(Stored data entries)

..........

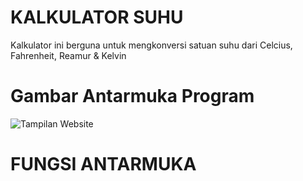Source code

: # KALKULATOR SUHU
Kalkulator ini berguna untuk mengkonversi satuan suhu dari Celcius, Fahrenheit, Reamur & Kelvin

# Gambar Antarmuka Program
![Tampilan Website](img/tampilan.png)

# FUNGSI ANTARMUKA
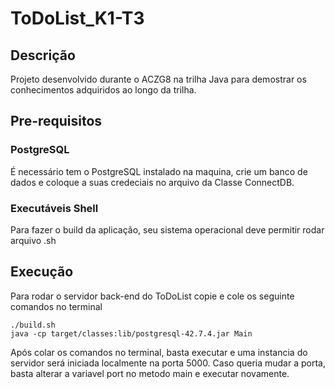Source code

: 
# ToDoList_K1-T3

## Descrição

Projeto desenvolvido durante o ACZG8 na trilha Java para demostrar os conhecimentos adquiridos
ao longo da trilha.

## Pre-requisitos

### PostgreSQL

É necessário tem o PostgreSQL instalado na maquina, crie um banco de dados e coloque a suas
credeciais no arquivo da Classe ConnectDB.


###	Executáveis Shell

Para fazer o build da aplicação, seu sistema operacional deve permitir rodar arquivo .sh

## Execução

Para rodar o servidor back-end do ToDoList copie e cole os seguinte comandos no terminal

    ./build.sh
    java -cp target/classes:lib/postgresql-42.7.4.jar Main

Após colar os comandos no terminal, basta executar e uma instancia do servidor será iniciada localmente
na porta 5000. Caso queria mudar a porta, basta alterar a variavel port no metodo main e executar novamente.
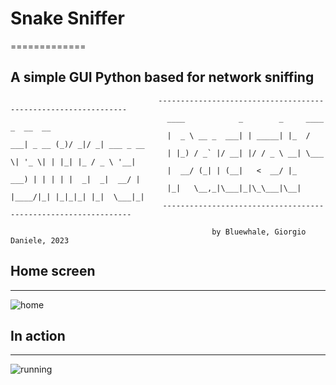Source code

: # Snake Sniffer
=============
## A simple GUI Python based for network sniffing 

 
                                     ---------------------------------------------------------------
                                       ____            _        _     ____        _  __  __           
                                       |  _ \ __ _  ___| | _____| |_  / ___| _ __ (_)/ _|/ _| ___ _ __ 
                                       | |_) / _` |/ __| |/ / _ \ __| \___ \| '_ \| | |_| |_ / _ \ '__|
                                       |  __/ (_| | (__|   <  __/ |_   ___) | | | | |  _|  _|  __/ |   
                                       |_|   \__,_|\___|_|\_\___|\__| |____/|_| |_|_|_| |_|  \___|_|   
                                      ---------------------------------------------------------------

                                                 by Bluewhale, Giorgio Daniele, 2023    

## Home screen
-------------
![home](https://user-images.githubusercontent.com/103143708/226161868-ec7ad18a-869f-425d-a5ce-08240fd8bde0.png)

## In action
-------------
![running](https://user-images.githubusercontent.com/103143708/226161870-7977c659-d151-4682-8c5b-6d02c3081a09.png)


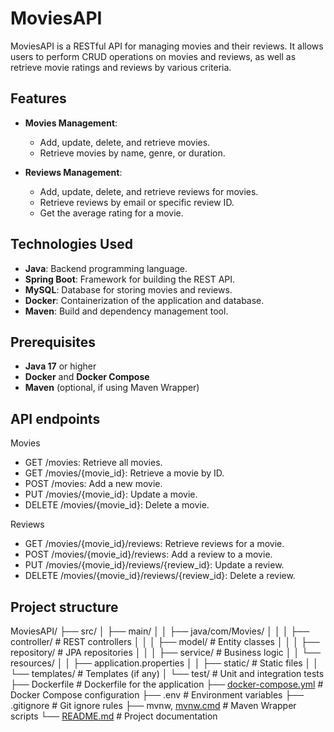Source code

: # MoviesAPI

MoviesAPI is a RESTful API for managing movies and their reviews. It allows users to perform CRUD operations on movies and reviews, as well as retrieve movie ratings and reviews by various criteria.

## Features

- **Movies Management**:
  - Add, update, delete, and retrieve movies.
  - Retrieve movies by name, genre, or duration.

- **Reviews Management**:
  - Add, update, delete, and retrieve reviews for movies.
  - Retrieve reviews by email or specific review ID.
  - Get the average rating for a movie.

## Technologies Used

- **Java**: Backend programming language.
- **Spring Boot**: Framework for building the REST API.
- **MySQL**: Database for storing movies and reviews.
- **Docker**: Containerization of the application and database.
- **Maven**: Build and dependency management tool.

## Prerequisites

- **Java 17** or higher
- **Docker** and **Docker Compose**
- **Maven** (optional, if using Maven Wrapper)

## API endpoints
Movies
- GET /movies: Retrieve all movies.
- GET /movies/{movie_id}: Retrieve a movie by ID.
- POST /movies: Add a new movie.
- PUT /movies/{movie_id}: Update a movie.
- DELETE /movies/{movie_id}: Delete a movie.

Reviews
- GET /movies/{movie_id}/reviews: Retrieve reviews for a movie.
- POST /movies/{movie_id}/reviews: Add a review to a movie.
- PUT /movies/{movie_id}/reviews/{review_id}: Update a review.
- DELETE /movies/{movie_id}/reviews/{review_id}: Delete a review.

## Project structure

MoviesAPI/
├── src/
│   ├── main/
│   │   ├── java/com/Movies/
│   │   │   ├── controller/    # REST controllers
│   │   │   ├── model/         # Entity classes
│   │   │   ├── repository/    # JPA repositories
│   │   │   ├── service/       # Business logic
│   │   └── resources/
│   │       ├── application.properties
│   │       ├── static/        # Static files
│   │       └── templates/     # Templates (if any)
│   └── test/                  # Unit and integration tests
├── Dockerfile                 # Dockerfile for the application
├── [docker-compose.yml](http://_vscodecontentref_/1)         # Docker Compose configuration
├── .env                       # Environment variables
├── .gitignore                 # Git ignore rules
├── mvnw, [mvnw.cmd](http://_vscodecontentref_/2)             # Maven Wrapper scripts
└── [README.md](http://_vscodecontentref_/3)                  # Project documentation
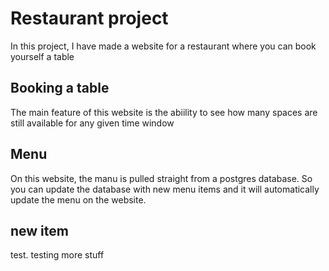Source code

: # Restaurant project

In this project, I have made a website for a restaurant where you can book yourself a table

## Booking a table
The main feature of this website is the abiility to see how many spaces are still available for any given time window

## Menu
On this website, the manu is pulled straight from a postgres database. So you can update the database with new menu items and it will automatically update the menu on the website.

## new item
test. testing more stuff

..........

=== WHAT IS REQUIRED ===
When you set down the records above, copy every line exactly and exclude the pictures.

=== TASK RESPONSE ===
Source code

: # KALKULATOR SUHU
Kalkulator ini berguna untuk mengkonversi satuan suhu dari Celcius, Fahrenheit, Reamur & Kelvin

# Gambar Antarmuka Program
![Tampilan Website](img/tampilan.png)

# FUNGSI ANTARMUKA
Source code

: 
# ToDoList_K1-T3

## Descrição

Projeto desenvolvido durante o ACZG8 na trilha Java para demostrar os conhecimentos adquiridos
ao longo da trilha.

## Pre-requisitos

### PostgreSQL

É necessário tem o PostgreSQL instalado na maquina, crie um banco de dados e coloque a suas
credeciais no arquivo da Classe ConnectDB.


###	Executáveis Shell

Para fazer o build da aplicação, seu sistema operacional deve permitir rodar arquivo .sh

## Execução

Para rodar o servidor back-end do ToDoList copie e cole os seguinte comandos no terminal

    ./build.sh
    java -cp target/classes:lib/postgresql-42.7.4.jar Main

Após colar os comandos no terminal, basta executar e uma instancia do servidor será iniciada localmente
na porta 5000. Caso queria mudar a porta, basta alterar a variavel port no metodo main e executar novamente.
Source code

: # Snake Sniffer
=============
## A simple GUI Python based for network sniffing 

 
                                     ---------------------------------------------------------------
                                       ____            _        _     ____        _  __  __           
                                       |  _ \ __ _  ___| | _____| |_  / ___| _ __ (_)/ _|/ _| ___ _ __ 
                                       | |_) / _` |/ __| |/ / _ \ __| \___ \| '_ \| | |_| |_ / _ \ '__|
                                       |  __/ (_| | (__|   <  __/ |_   ___) | | | | |  _|  _|  __/ |   
                                       |_|   \__,_|\___|_|\_\___|\__| |____/|_| |_|_|_| |_|  \___|_|   
                                      ---------------------------------------------------------------

                                                 by Bluewhale, Giorgio Daniele, 2023    

## Home screen
-------------
![home](https://user-images.githubusercontent.com/103143708/226161868-ec7ad18a-869f-425d-a5ce-08240fd8bde0.png)

## In action
-------------
![running](https://user-images.githubusercontent.com/103143708/226161870-7977c659-d151-4682-8c5b-6d02c3081a09.png)


Source code

: # MoviesAPI

MoviesAPI is a RESTful API for managing movies and their reviews. It allows users to perform CRUD operations on movies and reviews, as well as retrieve movie ratings and reviews by various criteria.

## Features

- **Movies Management**:
  - Add, update, delete, and retrieve movies.
  - Retrieve movies by name, genre, or duration.

- **Reviews Management**:
  - Add, update, delete, and retrieve reviews for movies.
  - Retrieve reviews by email or specific review ID.
  - Get the average rating for a movie.

## Technologies Used

- **Java**: Backend programming language.
- **Spring Boot**: Framework for building the REST API.
- **MySQL**: Database for storing movies and reviews.
- **Docker**: Containerization of the application and database.
- **Maven**: Build and dependency management tool.

## Prerequisites

- **Java 17** or higher
- **Docker** and **Docker Compose**
- **Maven** (optional, if using Maven Wrapper)

## API endpoints
Movies
- GET /movies: Retrieve all movies.
- GET /movies/{movie_id}: Retrieve a movie by ID.
- POST /movies: Add a new movie.
- PUT /movies/{movie_id}: Update a movie.
- DELETE /movies/{movie_id}: Delete a movie.

Reviews
- GET /movies/{movie_id}/reviews: Retrieve reviews for a movie.
- POST /movies/{movie_id}/reviews: Add a review to a movie.
- PUT /movies/{movie_id}/reviews/{review_id}: Update a review.
- DELETE /movies/{movie_id}/reviews/{review_id}: Delete a review.

## Project structure

MoviesAPI/
├── src/
│   ├── main/
│   │   ├── java/com/Movies/
│   │   │   ├── controller/    # REST controllers
│   │   │   ├── model/         # Entity classes
│   │   │   ├── repository/    # JPA repositories
│   │   │   ├── service/       # Business logic
│   │   └── resources/
│   │       ├── application.properties
│   │       ├── static/        # Static files
│   │       └── templates/     # Templates (if any)
│   └── test/                  # Unit and integration tests
├── Dockerfile                 # Dockerfile for the application
├── [docker-compose.yml](http://_vscodecontentref_/1)         # Docker Compose configuration
├── .env                       # Environment variables
├── .gitignore                 # Git ignore rules
├── mvnw, [mvnw.cmd](http://_vscodecontentref_/2)             # Maven Wrapper scripts
└── [README.md](http://_vscodecontentref_/3)                  # Project documentation
Source code

: # Restaurant project

In this project, I have made a website for a restaurant where you can book yourself a table

## Booking a table
The main feature of this website is the abiility to see how many spaces are still available for any given time window

## Menu
On this website, the manu is pulled straight from a postgres database. So you can update the database with new menu items and it will automatically update the menu on the website.

## new item
test. testing more stuff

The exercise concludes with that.